# How to shoot photos of your home for the real estate market



## ehMax

Globe and Mail has an interesting article on "How to shoot photos of your home for the real estate market"

Not advanced stuff, but some useful tips on getting proper looking photographs for listing your house on MLS. A lot of real estate folks take pictures, and quite frankly, they're awful. 

As someone who has browsed MLS a lot, I'm shocked to see how horrible and inadequate some of the photos are. 

Sale of a house can be dramatically improved with proper photos.


----------



## Lawrence

I like looking at the Quicktime VR images of some of those homes,
Loved the Quicktime VR of the Princess Margaret home recently.

Great time waster, Looking at things I can't afford, Or can't even win.


----------



## CubaMark

Has anyone found an article or comment, whatever, from someone at Apple about why Quicktime VR has been left to rot on the tree? Such a promising technology, but you'd never know it exists by visiting Apple's QuickTime page.

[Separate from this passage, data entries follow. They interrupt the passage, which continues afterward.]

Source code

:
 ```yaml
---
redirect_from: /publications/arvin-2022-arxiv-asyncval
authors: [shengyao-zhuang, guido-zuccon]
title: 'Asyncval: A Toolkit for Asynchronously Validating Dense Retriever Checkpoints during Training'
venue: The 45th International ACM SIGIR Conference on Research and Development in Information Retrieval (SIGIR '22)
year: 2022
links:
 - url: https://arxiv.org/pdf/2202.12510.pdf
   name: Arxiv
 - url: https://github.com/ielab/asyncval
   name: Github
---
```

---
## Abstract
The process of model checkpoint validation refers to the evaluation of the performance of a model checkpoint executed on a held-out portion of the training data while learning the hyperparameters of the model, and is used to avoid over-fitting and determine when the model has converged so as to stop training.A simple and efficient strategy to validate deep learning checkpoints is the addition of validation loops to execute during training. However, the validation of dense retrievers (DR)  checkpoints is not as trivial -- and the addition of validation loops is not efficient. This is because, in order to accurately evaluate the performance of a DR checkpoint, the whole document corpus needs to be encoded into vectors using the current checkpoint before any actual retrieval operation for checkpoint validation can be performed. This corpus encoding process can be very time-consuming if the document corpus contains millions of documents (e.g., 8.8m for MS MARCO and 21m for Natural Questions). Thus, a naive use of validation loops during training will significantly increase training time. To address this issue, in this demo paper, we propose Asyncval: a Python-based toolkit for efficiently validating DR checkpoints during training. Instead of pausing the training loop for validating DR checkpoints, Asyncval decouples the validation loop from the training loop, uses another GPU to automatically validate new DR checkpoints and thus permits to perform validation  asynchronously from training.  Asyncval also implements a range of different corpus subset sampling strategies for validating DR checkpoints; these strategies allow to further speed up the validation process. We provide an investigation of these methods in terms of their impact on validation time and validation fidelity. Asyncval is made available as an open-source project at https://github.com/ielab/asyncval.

Even a search of Apple's site brings up (practically) nothing... certainly nothing current.

QuickTime X will not play QTVR files... you need to install QuickTime 7.

I found this Apple mailing list thread that discusses QTVR as being 32-bit only.

Apple's own QTVR info page is now dead.

If QTVR is out, what's "in" for 360º panoramics?


----------



## SoyMac

Photo quality definitely makes a difference.

I just rented an apartment (me, landlord), and most of the prospective tenants coming through asked about things that were clearly stated in the ad.
When I mentioned this as they were viewing, they said that they had not read the details in the ad, and had decided to see the apartment based only on the photos.


----------



## Oakbridge

I'm amazed at the number of things that the average person thinks that they can do themselves. This is right up there with 'anyone can represent themselves in court', 'install a home computer network', 'properly install a home theatre sound system', and 'fix a plumbing problem in the house'. Very few can do any of these things themselves and do it 100% correctly. 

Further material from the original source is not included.